# DESCRIPTION OF THE TASK
Every line of the data should be output word for word.

### MATERIAL FOR THE TASK

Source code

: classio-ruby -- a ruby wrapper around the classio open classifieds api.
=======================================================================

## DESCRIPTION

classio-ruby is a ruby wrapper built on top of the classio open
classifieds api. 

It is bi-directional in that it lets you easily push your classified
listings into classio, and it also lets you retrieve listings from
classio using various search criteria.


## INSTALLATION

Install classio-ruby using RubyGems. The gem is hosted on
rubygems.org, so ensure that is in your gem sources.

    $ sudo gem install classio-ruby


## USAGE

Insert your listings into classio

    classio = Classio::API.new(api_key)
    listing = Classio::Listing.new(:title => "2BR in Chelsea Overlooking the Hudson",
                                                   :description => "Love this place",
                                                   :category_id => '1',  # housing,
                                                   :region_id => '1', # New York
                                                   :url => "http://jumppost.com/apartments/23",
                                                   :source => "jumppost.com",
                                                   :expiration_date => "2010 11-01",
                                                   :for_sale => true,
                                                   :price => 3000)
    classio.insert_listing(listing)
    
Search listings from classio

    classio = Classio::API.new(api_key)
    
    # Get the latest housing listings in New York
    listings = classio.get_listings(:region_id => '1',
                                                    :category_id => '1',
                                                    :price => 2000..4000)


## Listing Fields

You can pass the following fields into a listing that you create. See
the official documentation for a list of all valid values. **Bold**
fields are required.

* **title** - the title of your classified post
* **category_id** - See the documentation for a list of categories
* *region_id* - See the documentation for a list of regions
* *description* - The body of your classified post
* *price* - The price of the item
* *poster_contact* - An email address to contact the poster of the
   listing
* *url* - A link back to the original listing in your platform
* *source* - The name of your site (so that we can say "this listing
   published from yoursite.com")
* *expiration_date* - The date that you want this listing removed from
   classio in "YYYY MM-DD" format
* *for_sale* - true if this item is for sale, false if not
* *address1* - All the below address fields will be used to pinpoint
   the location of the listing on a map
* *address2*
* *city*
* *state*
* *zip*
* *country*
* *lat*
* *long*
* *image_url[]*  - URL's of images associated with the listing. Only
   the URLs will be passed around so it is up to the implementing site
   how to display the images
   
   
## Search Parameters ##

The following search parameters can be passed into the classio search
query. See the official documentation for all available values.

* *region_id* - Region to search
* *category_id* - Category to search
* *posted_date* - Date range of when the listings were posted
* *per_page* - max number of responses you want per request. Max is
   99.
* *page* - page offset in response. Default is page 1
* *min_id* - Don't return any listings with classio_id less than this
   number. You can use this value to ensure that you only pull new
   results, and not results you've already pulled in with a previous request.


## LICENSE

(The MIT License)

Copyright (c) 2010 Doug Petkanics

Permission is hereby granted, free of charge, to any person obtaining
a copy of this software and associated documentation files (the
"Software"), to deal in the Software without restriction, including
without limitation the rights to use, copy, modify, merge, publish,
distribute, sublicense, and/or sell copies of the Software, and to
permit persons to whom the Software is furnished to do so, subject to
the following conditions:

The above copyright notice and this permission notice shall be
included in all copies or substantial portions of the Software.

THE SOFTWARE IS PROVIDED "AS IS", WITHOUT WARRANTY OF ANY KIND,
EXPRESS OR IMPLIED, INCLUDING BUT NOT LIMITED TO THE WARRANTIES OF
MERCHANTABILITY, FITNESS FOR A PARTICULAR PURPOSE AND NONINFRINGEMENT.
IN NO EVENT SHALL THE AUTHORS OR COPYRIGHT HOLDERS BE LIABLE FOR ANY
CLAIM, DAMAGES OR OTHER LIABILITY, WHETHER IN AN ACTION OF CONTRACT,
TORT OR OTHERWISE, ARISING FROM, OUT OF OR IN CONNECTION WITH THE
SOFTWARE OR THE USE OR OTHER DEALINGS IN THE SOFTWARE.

######

# RESPONSE AREA
Source code

: classio-ruby -- a ruby wrapper around the classio open classifieds api.
=======================================================================

## DESCRIPTION

classio-ruby is a ruby wrapper built on top of the classio open
classifieds api. 

It is bi-directional in that it lets you easily push your classified
listings into classio, and it also lets you retrieve listings from
classio using various search criteria.


## INSTALLATION

Install classio-ruby using RubyGems. The gem is hosted on
rubygems.org, so ensure that is in your gem sources.

    $ sudo gem install classio-ruby


## USAGE

Insert your listings into classio

    classio = Classio::API.new(api_key)
    listing = Classio::Listing.new(:title => "2BR in Chelsea Overlooking the Hudson",
                                                   :description => "Love this place",
                                                   :category_id => '1',  # housing,
                                                   :region_id => '1', # New York
                                                   :url => "http://jumppost.com/apartments/23",
                                                   :source => "jumppost.com",
                                                   :expiration_date => "2010 11-01",
                                                   :for_sale => true,
                                                   :price => 3000)
    classio.insert_listing(listing)
    
Search listings from classio

    classio = Classio::API.new(api_key)
    
    # Get the latest housing listings in New York
    listings = classio.get_listings(:region_id => '1',
                                                    :category_id => '1',
                                                    :price => 2000..4000)


## Listing Fields

You can pass the following fields into a listing that you create. See
the official documentation for a list of all valid values. **Bold**
fields are required.

* **title** - the title of your classified post
* **category_id** - See the documentation for a list of categories
* *region_id* - See the documentation for a list of regions
* *description* - The body of your classified post
* *price* - The price of the item
* *poster_contact* - An email address to contact the poster of the
   listing
* *url* - A link back to the original listing in your platform
* *source* - The name of your site (so that we can say "this listing
   published from yoursite.com")
* *expiration_date* - The date that you want this listing removed from
   classio in "YYYY MM-DD" format
* *for_sale* - true if this item is for sale, false if not
* *address1* - All the below address fields will be used to pinpoint
   the location of the listing on a map
* *address2*
* *city*
* *state*
* *zip*
* *country*
* *lat*
* *long*
* *image_url[]*  - URL's of images associated with the listing. Only
   the URLs will be passed around so it is up to the implementing site
   how to display the images
   
   
## Search Parameters ##

The following search parameters can be passed into the classio search
query. See the official documentation for all available values.

* *region_id* - Region to search
* *category_id* - Category to search
* *posted_date* - Date range of when the listings were posted
* *per_page* - max number of responses you want per request. Max is
   99.
* *page* - page offset in response. Default is page 1
* *min_id* - Don't return any listings with classio_id less than this
   number. You can use this value to ensure that you only pull new
   results, and not results you've already pulled in with a previous request.


## LICENSE

(The MIT License)

Copyright (c) 2010 Doug Petkanics

Permission is hereby granted, free of charge, to any person obtaining
a copy of this software and associated documentation files (the
"Software"), to deal in the Software without restriction, including
without limitation the rights to use, copy, modify, merge, publish,
distribute, sublicense, and/or sell copies of the Software, and to
permit persons to whom the Software is furnished to do so, subject to
the following conditions:

The above copyright notice and this permission notice shall be
included in all copies or substantial portions of the Software.

THE SOFTWARE IS PROVIDED "AS IS", WITHOUT WARRANTY OF ANY KIND,
EXPRESS OR IMPLIED, INCLUDING BUT NOT LIMITED TO THE WARRANTIES OF
MERCHANTABILITY, FITNESS FOR A PARTICULAR PURPOSE AND NONINFRINGEMENT.
IN NO EVENT SHALL THE AUTHORS OR COPYRIGHT HOLDERS BE LIABLE FOR ANY
CLAIM, DAMAGES OR OTHER LIABILITY, WHETHER IN AN ACTION OF CONTRACT,
TORT OR OTHERWISE, ARISING FROM, OUT OF OR IN CONNECTION WITH THE
SOFTWARE OR THE USE OR OTHER DEALINGS IN THE SOFTWARE.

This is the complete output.